## Aim of the task
The answer must be every line of the data that holds the word "tree".

Collected data
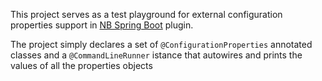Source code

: This project serves as a test playground for external configuration properties support in [NB Spring Boot](https://github.com/AlexFalappa/nb-springboot) plugin.

The project simply declares a set of `@ConfigurationProperties` annotated classes and a `@CommandLineRunner` istance that autowires and prints the values of all the properties objects
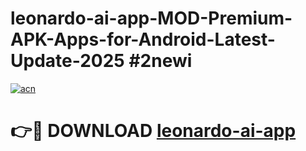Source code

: # leonardo-ai-app-MOD-Premium-APK-Apps-for-Android-Latest-Update-2025 #2newi

[![acn](https://github.com/user-attachments/assets/0f9c940e-d8b0-45ae-aac7-cd30a18b3e1c)](https://app.mediaupload.pro?title=leonardo-ai-app&ref=07M)

# 👉🔴 DOWNLOAD [leonardo-ai-app](https://app.mediaupload.pro?title=leonardo-ai-app&ref=07M)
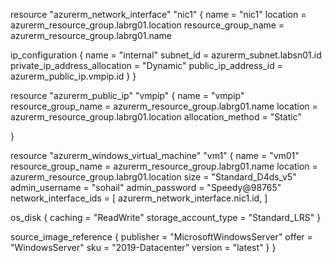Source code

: 
resource "azurerm_network_interface" "nic1" {
  name                = "nic1"
  location            = azurerm_resource_group.labrg01.location
  resource_group_name = azurerm_resource_group.labrg01.name

  ip_configuration {
    name                          = "internal"
    subnet_id                     = azurerm_subnet.labsn01.id
    private_ip_address_allocation = "Dynamic"
    public_ip_address_id          = azurerm_public_ip.vmpip.id
  }
}

resource "azurerm_public_ip" "vmpip" {
  name                = "vmpip"
  resource_group_name = azurerm_resource_group.labrg01.name
  location            = azurerm_resource_group.labrg01.location
  allocation_method   = "Static"

}

resource "azurerm_windows_virtual_machine" "vm1" {
  name                = "vm01"
  resource_group_name = azurerm_resource_group.labrg01.name
  location            = azurerm_resource_group.labrg01.location
  size                = "Standard_D4ds_v5"
  admin_username      = "sohail"
  admin_password      = "Speedy@98765"
  network_interface_ids = [
    azurerm_network_interface.nic1.id,
  ]

  os_disk {
    caching              = "ReadWrite"
    storage_account_type = "Standard_LRS"
  }

  source_image_reference {
    publisher = "MicrosoftWindowsServer"
    offer     = "WindowsServer"
    sku       = "2019-Datacenter"
    version   = "latest"
  }
}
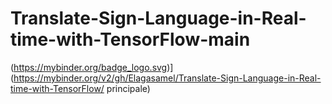 # Translate-Sign-Language-in-Real-time-with-TensorFlow-main


(https://mybinder.org/badge_logo.svg)](https://mybinder.org/v2/gh/Elagasamel/Translate-Sign-Language-in-Real-time-with-TensorFlow/ principale)


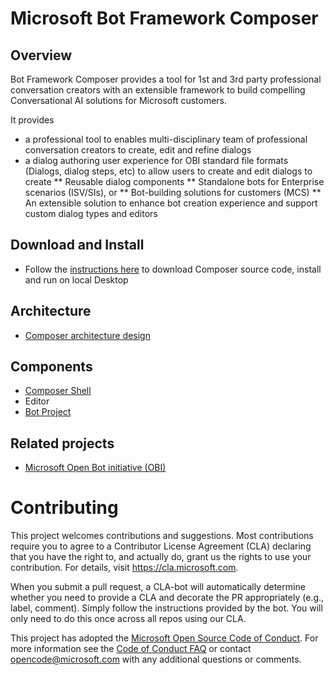 
# Microsoft Bot Framework Composer 

## Overview 

Bot Framework Composer provides a tool for 1st and 3rd party professional conversation creators with an extensible framework to build compelling Conversational AI solutions for Microsoft customers. 

It provides 
* a professional tool to enables multi-disciplinary team of professional conversation creators to create, edit and refine dialogs 
* a dialog authoring user experience for OBI standard file formats (Dialogs, dialog steps, etc) to allow users to create and edit dialogs to create 
** Reusable dialog components 
** Standalone bots for Enterprise scenarios (ISV/SIs), or 
** Bot-building solutions for customers (MCS)
** An extensible solution to enhance bot creation experience and support custom dialog types and editors 

## Download and Install 

* Follow the [instructions here](https://github.com/boydc2014/composer-prototype/blob/master/Composer/README.md) to download Composer source code, install and run on local Desktop 

## Architecture 
* [Composer architecture design](https://github.com/boydc2014/composer-prototype/tree/master/Composer)

## Components 
* [Composer Shell](https://github.com/boydc2014/composer-prototype/)
* Editor 
* [Bot Project](https://github.com/boydc2014/composer-prototype/tree/master/BotProject/CSharp) 

## Related projects
* [Microsoft Open Bot initiative (OBI)](https://github.com/Microsoft/botframework-obi)

# Contributing

This project welcomes contributions and suggestions.  Most contributions require you to agree to a
Contributor License Agreement (CLA) declaring that you have the right to, and actually do, grant us
the rights to use your contribution. For details, visit https://cla.microsoft.com.

When you submit a pull request, a CLA-bot will automatically determine whether you need to provide
a CLA and decorate the PR appropriately (e.g., label, comment). Simply follow the instructions
provided by the bot. You will only need to do this once across all repos using our CLA.

This project has adopted the [Microsoft Open Source Code of Conduct](https://opensource.microsoft.com/codeofconduct/).
For more information see the [Code of Conduct FAQ](https://opensource.microsoft.com/codeofconduct/faq/) or
contact [opencode@microsoft.com](mailto:opencode@microsoft.com) with any additional questions or comments.
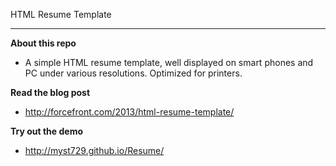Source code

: HTML Resume Template
----------- ---------

**About this repo**

+ A simple HTML resume template, well displayed on smart phones and PC under various resolutions. Optimized for printers.


**Read the blog post**

+ http://forcefront.com/2013/html-resume-template/


**Try out the demo**

+ http://myst729.github.io/Resume/
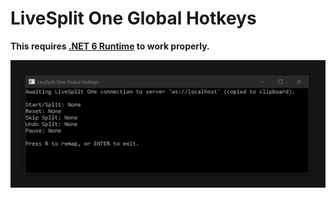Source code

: # LiveSplit One Global Hotkeys

**This requires [.NET 6 Runtime](https://dotnet.microsoft.com/en-us/download/dotnet/thank-you/sdk-6.0.418-windows-x64-installer) to work properly.**

![Preview](/preview.gif)
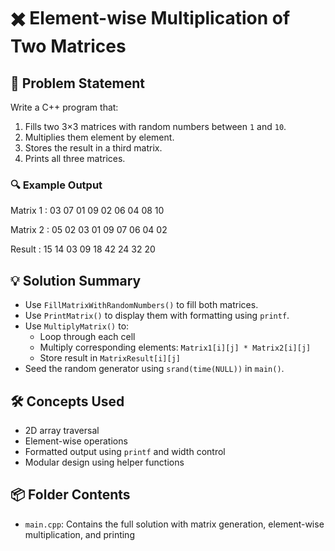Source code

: # ✖️ Element-wise Multiplication of Two Matrices

## 🧩 Problem Statement
Write a C++ program that:
1. Fills two 3×3 matrices with random numbers between `1` and `10`.
2. Multiplies them element by element.
3. Stores the result in a third matrix.
4. Prints all three matrices.

### 🔍 Example Output
Matrix 1 : 
03 07 01 
09 02 06 
04 08 10

Matrix 2 : 
05 02 03 
01 09 07 
06 04 02

Result : 
15 14 03 
09 18 42 
24 32 20

## 💡 Solution Summary
- Use `FillMatrixWithRandomNumbers()` to fill both matrices.
- Use `PrintMatrix()` to display them with formatting using `printf`.
- Use `MultiplyMatrix()` to:
  - Loop through each cell
  - Multiply corresponding elements: `Matrix1[i][j] * Matrix2[i][j]`
  - Store result in `MatrixResult[i][j]`
- Seed the random generator using `srand(time(NULL))` in `main()`.

## 🛠️ Concepts Used
- 2D array traversal
- Element-wise operations
- Formatted output using `printf` and width control
- Modular design using helper functions

## 📦 Folder Contents
- `main.cpp`: Contains the full solution with matrix generation, element-wise multiplication, and printing
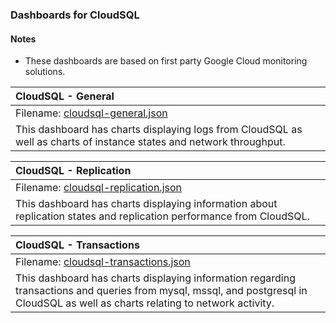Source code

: ### Dashboards for CloudSQL

#### Notes

- These dashboards are based on first party Google Cloud monitoring solutions.

|CloudSQL - General|
|:------------------|
|Filename: [cloudsql-general.json](cloudsql-general.json)|
|This dashboard has charts displaying logs from CloudSQL as well as charts of instance states and network throughput. |

|CloudSQL - Replication|
|:------------------|
|Filename: [cloudsql-replication.json](cloudsql-replication.json)|
|This dashboard has charts displaying information about replication states and replication performance from CloudSQL. |

|CloudSQL - Transactions|
|:------------------|
|Filename: [cloudsql-transactions.json](cloudsql-transactions.json)|
|This dashboard has charts displaying information regarding transactions and queries from mysql, mssql, and postgresql in CloudSQL as well as charts relating to network activity. |
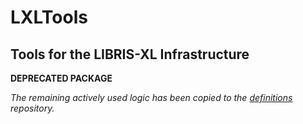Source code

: # LXLTools

## Tools for the LIBRIS-XL Infrastructure

**DEPRECATED PACKAGE**

*The remaining actively used logic has been copied to the
[definitions](../../../definitions) repository.*
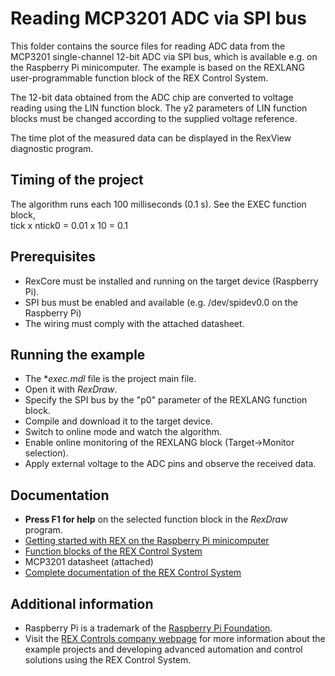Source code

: ﻿Reading MCP3201 ADC via SPI bus 
===============================

This folder contains the source files for reading ADC data from the MCP3201
single-channel 12-bit ADC via SPI bus, which is available e.g. on the Raspberry Pi 
minicomputer. The example is based on the REXLANG user-programmable function 
block of the REX Control System. 

The 12-bit data obtained from the ADC chip are converted to voltage reading 
using the LIN function block. The y2 parameters of LIN function blocks must 
be changed according to the supplied voltage reference.

The time plot of the measured data can be displayed in the RexView diagnostic 
program.

## Timing of the project ##
The algorithm runs each 100 milliseconds (0.1 s). See the EXEC function block,  
tick x ntick0 = 0.01 x 10 = 0.1 

## Prerequisites ##
- RexCore must be installed and running on the target device (Raspberry Pi).
- SPI bus must be enabled and available (e.g. /dev/spidev0.0 on the Raspberry Pi)
- The wiring must comply with the attached datasheet. 

## Running the example ##
- The **exec.mdl* file is the project main file.
- Open it with *RexDraw*.
- Specify the SPI bus by the "p0" parameter of the REXLANG function block.
- Compile and download it to the target device.
- Switch to online mode and watch the algorithm.
- Enable online monitoring of the REXLANG block (Target->Monitor selection).
- Apply external voltage to the ADC pins and observe the received data.  

## Documentation ##
- **Press F1 for help** on the selected function block in the *RexDraw* program.
- [Getting started with REX on the Raspberry Pi minicomputer](https://www.rexcontrols.com/media/2.50.1/doc/ENGLISH/MANUALS/RexGettingStarted/RexGettingStarted_RasPi_ENG.html)
- [Function blocks of the REX Control System](https://www.rexcontrols.com/media/2.50.1/doc/ENGLISH/MANUALS/BRef/BRef_ENG.html)
- MCP3201 datasheet (attached)
- [Complete documentation of the REX Control System](http://www.rexcontrols.com/documentation-and-support)

## Additional information ##
- Raspberry Pi is a trademark of the [Raspberry Pi Foundation](http://www.raspberrypi.org).
- Visit the [REX Controls company webpage](http://www.rexcontrols.com) 
for more information about the example projects and developing advanced 
automation and control solutions using the REX Control System.
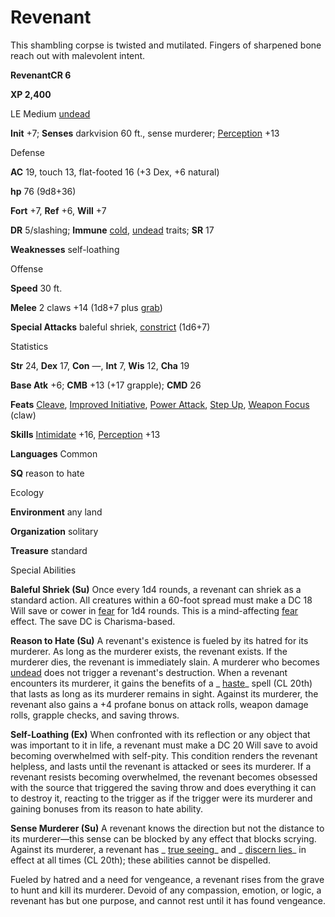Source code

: # Revenant

This shambling corpse is twisted and mutilated. Fingers of sharpened bone reach out with malevolent intent.

**RevenantCR 6**

**XP 2,400**

LE Medium [undead](monsters/creatureTypes.md#_undead)

**Init** +7; **Senses** darkvision 60 ft., sense murderer; [Perception](additionalMonsters/../skills/perception.md#_perception) +13

Defense

**AC** 19, touch 13, flat-footed 16 (+3 Dex, +6 natural)

**hp** 76 (9d8+36)

**Fort** +7, **Ref** +6, **Will** +7

**DR** 5/slashing; **Immune** [cold](monsters/creatureTypes.md#_cold-subtype), [undead](monsters/creatureTypes.md#_undead) traits; **SR** 17

**Weaknesses** self-loathing

Offense

**Speed** 30 ft.

**Melee** 2 claws +14 (1d8+7 plus [grab](monsters/universalMonsterRules.md#_grab))

**Special Attacks** baleful shriek, [constrict](monsters/universalMonsterRules.md#_constrict) (1d6+7)

Statistics

**Str** 24, **Dex** 17, **Con** —, **Int** 7, **Wis** 12, **Cha** 19

**Base Atk** +6; **CMB** +13 (+17 grapple); **CMD** 26

**Feats** [Cleave](additionalMonsters/../feats.md#_cleave), [Improved Initiative](additionalMonsters/../feats.md#_improved-initiative), [Power Attack](additionalMonsters/../feats.md#_power-attack), [Step Up](additionalMonsters/../feats.md#_step-up), [Weapon Focus](additionalMonsters/../feats.md#_weapon-focus) (claw)

**Skills** [Intimidate](additionalMonsters/../skills/intimidate.md#_intimidate) +16, [Perception](additionalMonsters/../skills/perception.md#_perception) +13

**Languages** Common

**SQ** reason to hate

Ecology

**Environment** any land

**Organization** solitary

**Treasure** standard

Special Abilities

**Baleful Shriek (Su)** Once every 1d4 rounds, a revenant can shriek as a standard action. All creatures within a 60-foot spread must make a DC 18 Will save or cower in [fear](monsters/universalMonsterRules.md#_fear-(su-or-sp)) for 1d4 rounds. This is a mind-affecting [fear](monsters/universalMonsterRules.md#_fear-(su-or-sp)) effect. The save DC is Charisma-based.

**Reason to Hate (Su)** A revenant's existence is fueled by its hatred for its murderer. As long as the murderer exists, the revenant exists. If the murderer dies, the revenant is immediately slain. A murderer who becomes [undead](monsters/creatureTypes.md#_undead) does not trigger a revenant's destruction. When a revenant encounters its murderer, it gains the benefits of a _ [haste](additionalMonsters/../spells/haste.md#_haste)_ spell (CL 20th) that lasts as long as its murderer remains in sight. Against its murderer, the revenant also gains a +4 profane bonus on attack rolls, weapon damage rolls, grapple checks, and saving throws.

**Self-Loathing (Ex)** When confronted with its reflection or any object that was important to it in life, a revenant must make a DC 20 Will save to avoid becoming overwhelmed with self-pity. This condition renders the revenant helpless, and lasts until the revenant is attacked or sees its murderer. If a revenant resists becoming overwhelmed, the revenant becomes obsessed with the source that triggered the saving throw and does everything it can to destroy it, reacting to the trigger as if the trigger were its murderer and gaining bonuses from its reason to hate ability.

**Sense Murderer (Su)** A revenant knows the direction but not the distance to its murderer—this sense can be blocked by any effect that blocks scrying. Against its murderer, a revenant has _ [true seeing](additionalMonsters/../spells/trueSeeing.md#_true-seeing)_ and _ [discern lies](additionalMonsters/../spells/discernLies.md#_discern-lies)_ in effect at all times (CL 20th); these abilities cannot be dispelled.

Fueled by hatred and a need for vengeance, a revenant rises from the grave to hunt and kill its murderer. Devoid of any compassion, emotion, or logic, a revenant has but one purpose, and cannot rest until it has found vengeance.

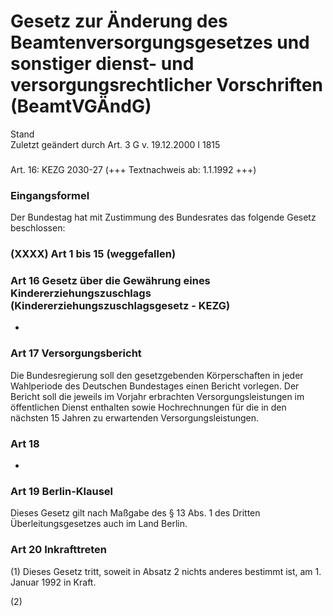 Gesetz zur Änderung des Beamtenversorgungsgesetzes und sonstiger dienst- und versorgungsrechtlicher Vorschriften (BeamtVGÄndG)
==============================================================================================================================

Stand  
Zuletzt geändert durch Art. 3 G v. 19.12.2000 I 1815

### 

Art. 16: KEZG 2030-27
(+++ Textnachweis ab: 1.1.1992 +++)

### Eingangsformel

Der Bundestag hat mit Zustimmung des Bundesrates das folgende Gesetz beschlossen:

### (XXXX) Art 1 bis 15 (weggefallen)

### Art 16 Gesetz über die Gewährung eines Kindererziehungszuschlags (Kindererziehungszuschlagsgesetz - KEZG)

-

### Art 17 Versorgungsbericht

Die Bundesregierung soll den gesetzgebenden Körperschaften in jeder Wahlperiode des Deutschen Bundestages einen Bericht vorlegen. Der Bericht soll die jeweils im Vorjahr erbrachten Versorgungsleistungen im öffentlichen Dienst enthalten sowie Hochrechnungen für die in den nächsten 15 Jahren zu erwartenden Versorgungsleistungen.

### Art 18

-

### Art 19 Berlin-Klausel

Dieses Gesetz gilt nach Maßgabe des § 13 Abs. 1 des Dritten Überleitungsgesetzes auch im Land Berlin.

### Art 20 Inkrafttreten

(1) Dieses Gesetz tritt, soweit in Absatz 2 nichts anderes bestimmt ist, am 1. Januar 1992 in Kraft.

(2)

## Answer to the problem
* [Composer architecture design](https://github.com/boydc2014/composer-prototype/tree/master/Composer)
* [Bot Project](https://github.com/boydc2014/composer-prototype/tree/master/BotProject/CSharp) 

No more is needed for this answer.